Converting acceleration sensor data to displacement in real time?

Other Hardware Sensors
1

Hi there, myself and a few care entering a competition where we need to track data on a rocket, and instead of using a gps, we thought of using an accelerometer to find the displacement of this rocket, x and z, in real time, and are going to plot it using excel

The accelerometer in question is the mpu6050, which will provide an x, y and z acceleration, which we should be able to use to more accurately and reliably plot the displacement of the rocket.

The rocket will not go very far, hardly 200m upwards, and the only horizontal force should be wind.

Of course, since this is non constant acceleration, we cannot use suvat, so doing a double integral would be the best option here. Question is, how do we go about doing that? What would the equation of the curve here be?

Many thanks in advance!

2

This tutorial describes the difficulties with integrating accelerometer data.
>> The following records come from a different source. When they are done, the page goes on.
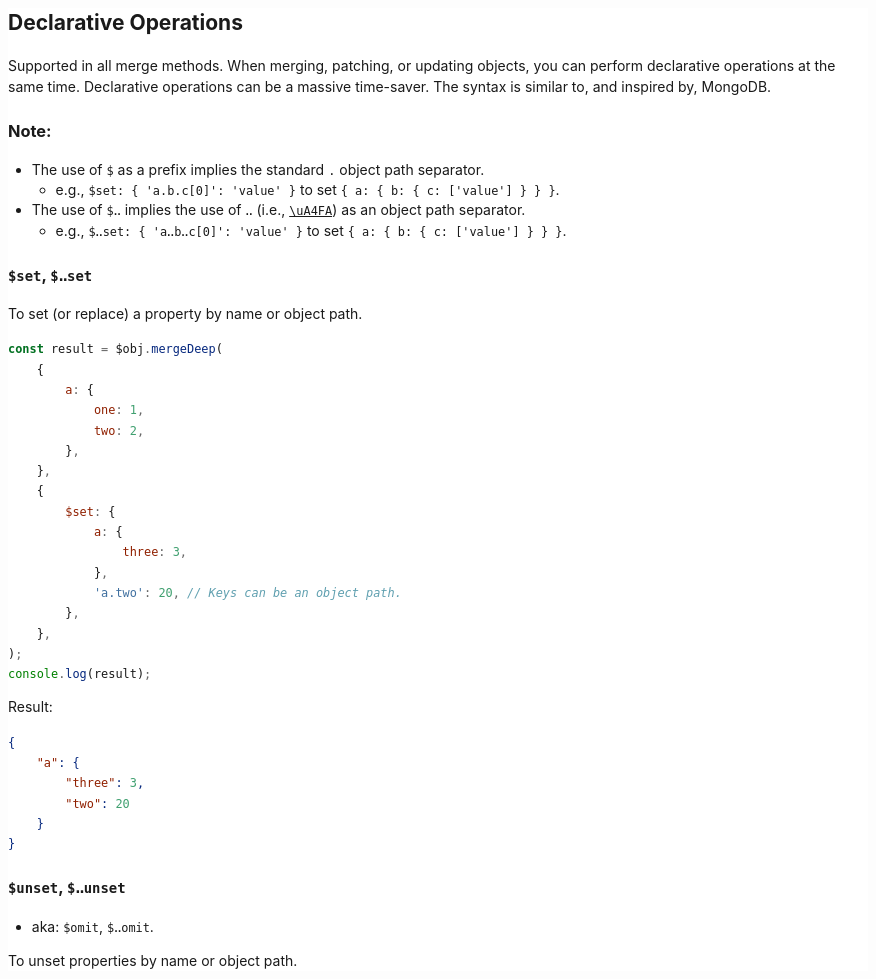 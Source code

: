 ## Declarative Operations

Supported in all merge methods. When merging, patching, or updating objects, you can perform declarative operations at the same time. Declarative operations can be a massive time-saver. The syntax is similar to, and inspired by, MongoDB.

### Note:

-   The use of `$` as a prefix implies the standard `.` object path separator.
    -   e.g., `$set: { 'a.b.c[0]': 'value' }` to set `{ a: { b: { c: ['value'] } } }`.
-   The use of `$ꓺ` implies the use of `ꓺ` (i.e., [`\uA4FA`](https://graphemica.com/%EA%93%BA#code)) as an object path separator.
    -   e.g., `$ꓺset: { 'aꓺbꓺc[0]': 'value' }` to set `{ a: { b: { c: ['value'] } } }`.

### `$set`, `$ꓺset`

To set (or replace) a property by name or object path.

```js
const result = $obj.mergeDeep(
    {
        a: {
            one: 1,
            two: 2,
        },
    },
    {
        $set: {
            a: {
                three: 3,
            },
            'a.two': 20, // Keys can be an object path.
        },
    },
);
console.log(result);
```

Result:

```json
{
    "a": {
        "three": 3,
        "two": 20
    }
}
```

### `$unset`, `$ꓺunset`

-   aka: `$omit`, `$ꓺomit`.

To unset properties by name or object path.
In your case the accelerations may be so high that you can ignore the gravity correction. However if the acceleration is higher than 16 g, (quite likely for a model rocket) then the MPU-6050 won't be useful.

3

Integration in DSP is simply addition, done at a fixed sample rate, something like this:

float velocity = 0.0;
float displacement = 0.0 ;
void update()
{
  float acceleration = readAcceleration() ;
  velocity += acceleration * delta_t ;
  displacement += velocity * delta_t ;
}

Assuming update() is called every delta_t seconds.

Drift is rapidly growing in such a calculation, so you always need a way to
zero it out, perhaps for a rocket you continuously zero it out until the moment of launch.

4

You can use static pressure to measure the z component.
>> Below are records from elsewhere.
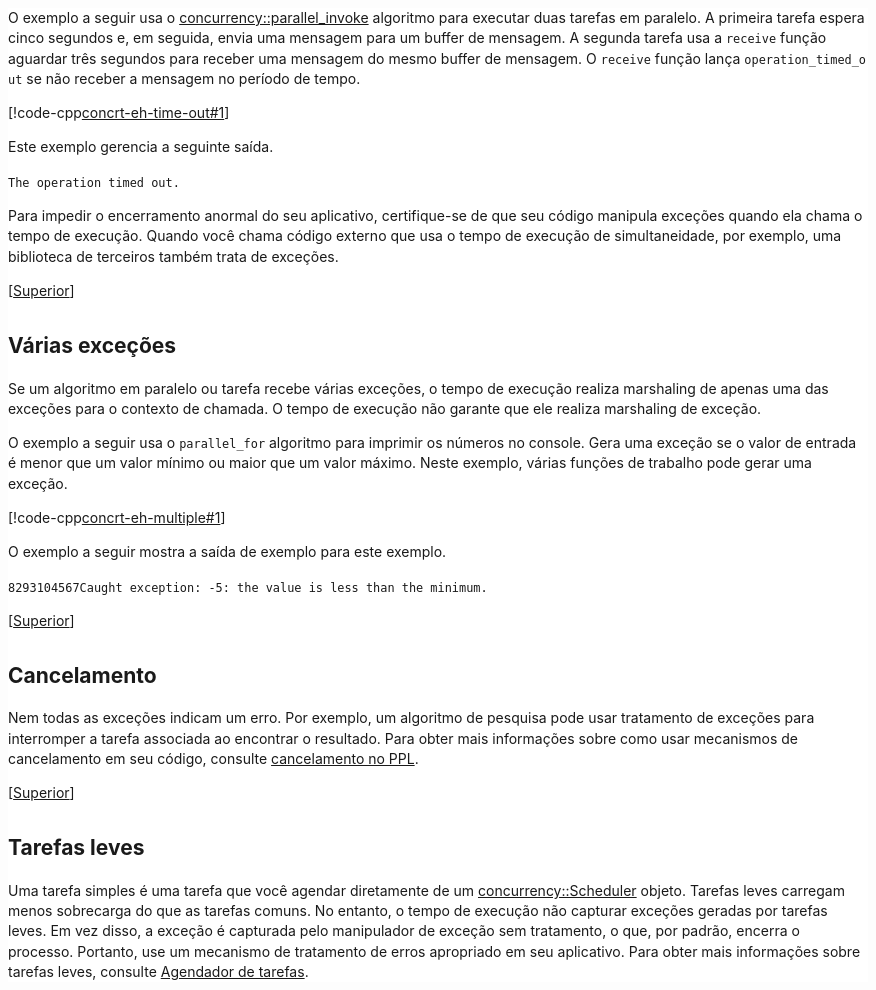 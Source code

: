  O exemplo a seguir usa o [concurrency::parallel_invoke](reference/concurrency-namespace-functions.md#parallel_invoke) algoritmo para executar duas tarefas em paralelo. A primeira tarefa espera cinco segundos e, em seguida, envia uma mensagem para um buffer de mensagem. A segunda tarefa usa a `receive` função aguardar três segundos para receber uma mensagem do mesmo buffer de mensagem. O `receive` função lança `operation_timed_out` se não receber a mensagem no período de tempo.  
  
 [!code-cpp[concrt-eh-time-out#1](../../parallel/concrt/codesnippet/cpp/exception-handling-in-the-concurrency-runtime_5.cpp)]  
  
 Este exemplo gerencia a seguinte saída.  
  
```Output  
The operation timed out.  
```  
  
 Para impedir o encerramento anormal do seu aplicativo, certifique-se de que seu código manipula exceções quando ela chama o tempo de execução. Quando você chama código externo que usa o tempo de execução de simultaneidade, por exemplo, uma biblioteca de terceiros também trata de exceções.  
  
 [[Superior](#top)]  
  
##  <a name="multiple"></a>Várias exceções  
 Se um algoritmo em paralelo ou tarefa recebe várias exceções, o tempo de execução realiza marshaling de apenas uma das exceções para o contexto de chamada. O tempo de execução não garante que ele realiza marshaling de exceção.  
  
 O exemplo a seguir usa o `parallel_for` algoritmo para imprimir os números no console. Gera uma exceção se o valor de entrada é menor que um valor mínimo ou maior que um valor máximo. Neste exemplo, várias funções de trabalho pode gerar uma exceção.  
  
 [!code-cpp[concrt-eh-multiple#1](../../parallel/concrt/codesnippet/cpp/exception-handling-in-the-concurrency-runtime_6.cpp)]  
  
 O exemplo a seguir mostra a saída de exemplo para este exemplo.  
  
```Output  
8293104567Caught exception: -5: the value is less than the minimum.  
```  
  
 [[Superior](#top)]  
  
##  <a name="cancellation"></a>Cancelamento  
 Nem todas as exceções indicam um erro. Por exemplo, um algoritmo de pesquisa pode usar tratamento de exceções para interromper a tarefa associada ao encontrar o resultado. Para obter mais informações sobre como usar mecanismos de cancelamento em seu código, consulte [cancelamento no PPL](../../parallel/concrt/cancellation-in-the-ppl.md).  
  
 [[Superior](#top)]  
  
##  <a name="lwts"></a>Tarefas leves  
 Uma tarefa simples é uma tarefa que você agendar diretamente de um [concurrency::Scheduler](../../parallel/concrt/reference/scheduler-class.md) objeto. Tarefas leves carregam menos sobrecarga do que as tarefas comuns. No entanto, o tempo de execução não capturar exceções geradas por tarefas leves. Em vez disso, a exceção é capturada pelo manipulador de exceção sem tratamento, o que, por padrão, encerra o processo. Portanto, use um mecanismo de tratamento de erros apropriado em seu aplicativo. Para obter mais informações sobre tarefas leves, consulte [Agendador de tarefas](../../parallel/concrt/task-scheduler-concurrency-runtime.md).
Also fyi, SUVAT is integration.

This is basically a double integration and basically the same thing as what MarkT posted.

v = int(a) = at + u
p = int(v) = int(int(a)) = 0.5*at^2 + ut + p0

5

The OP is correct. The SUVAT formulas posted assume constant acceleration and are not applicable.

6

Since we don’t use SUVAT in this country, I had to google the formulas. This is what I gathered when I saw it. I googled it again and you are right, it says constant acceleration.

However, what difference does this make? In every iteration you can assume a constant acceleration. The constant u and p is just being updated after each iteration. That is exactly what MarkT posted.

Therefore, please prove mathematically why it doesn’t work.

7

jremington:
This tutorial describes the difficulties with integrating accelerometer data.

In your case the accelerations may be so high that you can ignore the gravity correction. However if the acceleration is higher than 16 g, (quite likely for a model rocket) then the MPU-6050 won't be useful.

I highly doubt our rocket will accelerate faster than 16g at any moment, and i am struggling to think of any other way to calculate the displacement, so we will likely use the accelerometer, unless you would be so kind as to suggest something different.

8

Do tell us what sort of rocket you have.

Simple numerical integration, such as MarkT's first order Euler method, works well only if the time interval delta_t is short enough that the acceleration can safely be assumed constant during the interval.

9

If height is your main goal, why not use a pressure sensor? You should be able to measure the displacement to 200m very accurately this way.